Abstract Transition state study have been carried out through computational methods to investigated photolysis of Raxil DS2 in aqueous solution by sun light . Quantum methods (semiemprical &Ab-initio included in packaged Hyper Chem 6.02 program) have been used to determine the chemical structures and physical properties of the pesticide molecule , intermediates ,and the all probable transition states structures involved in the first cleavage step reaction. Energetic properties and chemical reactivity was calculated for every chemical moieties that’s participated in the photolysis reaction through surface potential energy calculations . Initiation steps of photolysis have been studied theoretically for the main bonds in pesticide molecules through surface potential stability calculation . Several transition states are suggested for all probable main bounds that’s give-up the first cleavage step of photolysis ,they are examined by the calculations of surface potential energy, to estimate the heat of formation, energy barrier, and Zero point energy .calculations are carried out by study the structures of all suspected fragments that are produced from these transition states. Heat change for complete photolysis reaction has been estimated computationally to know heat formation for every chemical component participated in this reactions.

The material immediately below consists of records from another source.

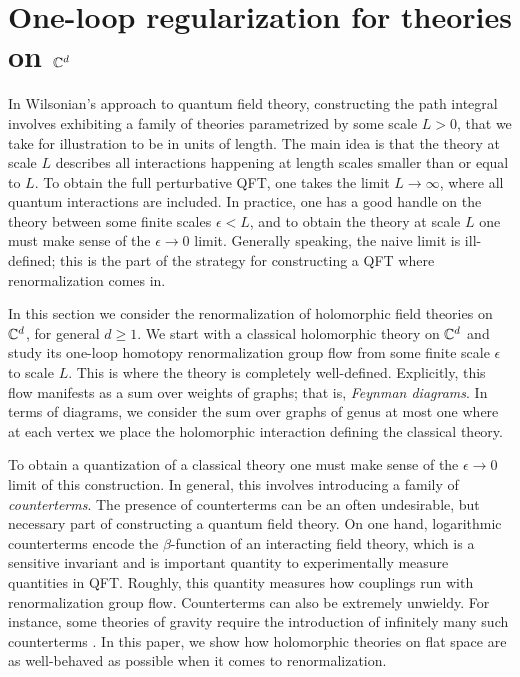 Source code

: \documentclass[10pt]{amsart}
\begin{document}
\section{One-loop regularization for theories on $\mathbb C^d$} \label{sec: hol renorm}

In Wilsonian's approach to quantum field theory, constructing the path integral involves exhibiting a family of theories parametrized by some scale $L > 0$, that we take for illustration to be in units of length. 
The main idea is that the theory at scale $L$ describes all interactions happening at length scales smaller than or equal to $L$. 
To obtain the full perturbative QFT, one takes the limit $L \to \infty$, where all quantum interactions are included. 
In practice, one has a good handle on the theory between some finite scales $\epsilon < L$, and to obtain the theory at scale $L$ one must make sense of the $\epsilon \to 0$ limit. 
Generally speaking, the naive limit is ill-defined; this is the part of the strategy for constructing a QFT where renormalization comes in. 

In this section we consider the renormalization of holomorphic field theories on $\mathbb C^d$, for general $d \geq 1$. 
We start with a classical holomorphic theory on $\mathbb C^d$ and study its one-loop homotopy renormalization group flow from some finite scale $\epsilon$ to scale $L$.
This is where the theory is completely well-defined. 
Explicitly, this flow manifests as a sum over weights of graphs; that is, {\em Feynman diagrams}.
In terms of diagrams, we consider the sum over graphs of genus at most one where at each vertex we place the holomorphic interaction defining the classical theory.

To obtain a quantization of a classical theory one must make sense of the $\epsilon \to 0$ limit of this construction. 
In general, this involves introducing a family of {\em counterterms}.
The presence of counterterms can be an often undesirable, but necessary part of constructing a quantum field theory.
On one hand, logarithmic counterterms encode the $\beta$-function of an interacting field theory, which is a sensitive invariant and is important quantity to experimentally measure quantities in QFT.
Roughly, this quantity measures how couplings run with renormalization group flow. 
Counterterms can also be extremely unwieldy. 
For instance, some theories of gravity require the introduction of infinitely many such counterterms \cite{THooftVelt}.
In this paper, we show how holomorphic theories on flat space are as well-behaved as possible when it comes to renormalization. 
\end{document}
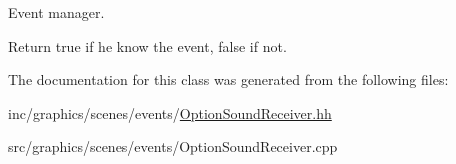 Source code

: Event manager. 

Return true if he know the event, false if not. 

The documentation for this class was generated from the following files\+:\begin{DoxyCompactItemize}
\item 
inc/graphics/scenes/events/\hyperlink{OptionSoundReceiver_8hh}{Option\+Sound\+Receiver.\+hh}\item 
src/graphics/scenes/events/Option\+Sound\+Receiver.\+cpp\end{DoxyCompactItemize}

In the present work ,it has been found that Raxil DS2 pesticide have very reactive chemical bonds ,since it undergoes photolysis through C10-C12 bond by real transition state with energy barrier equal to 31.175 kCal mol -1 ,that’s equal to energy light of wave length of 916.440 nm .The first initiation step of photolysis reaction is endoenergetic with given up Two free radicals at 35.426 kCal mol-1 . completely photolysis reactions of Raxil DS2 in aqueous media is exothermic reactions with -656.6945 kCal mol-1 . Fifty six mole of water molecules are needed to Transform the pesticide molecule into sixteen mole of carbonic acids , hydrochloric acid , nitric acid , and hydrogen gas.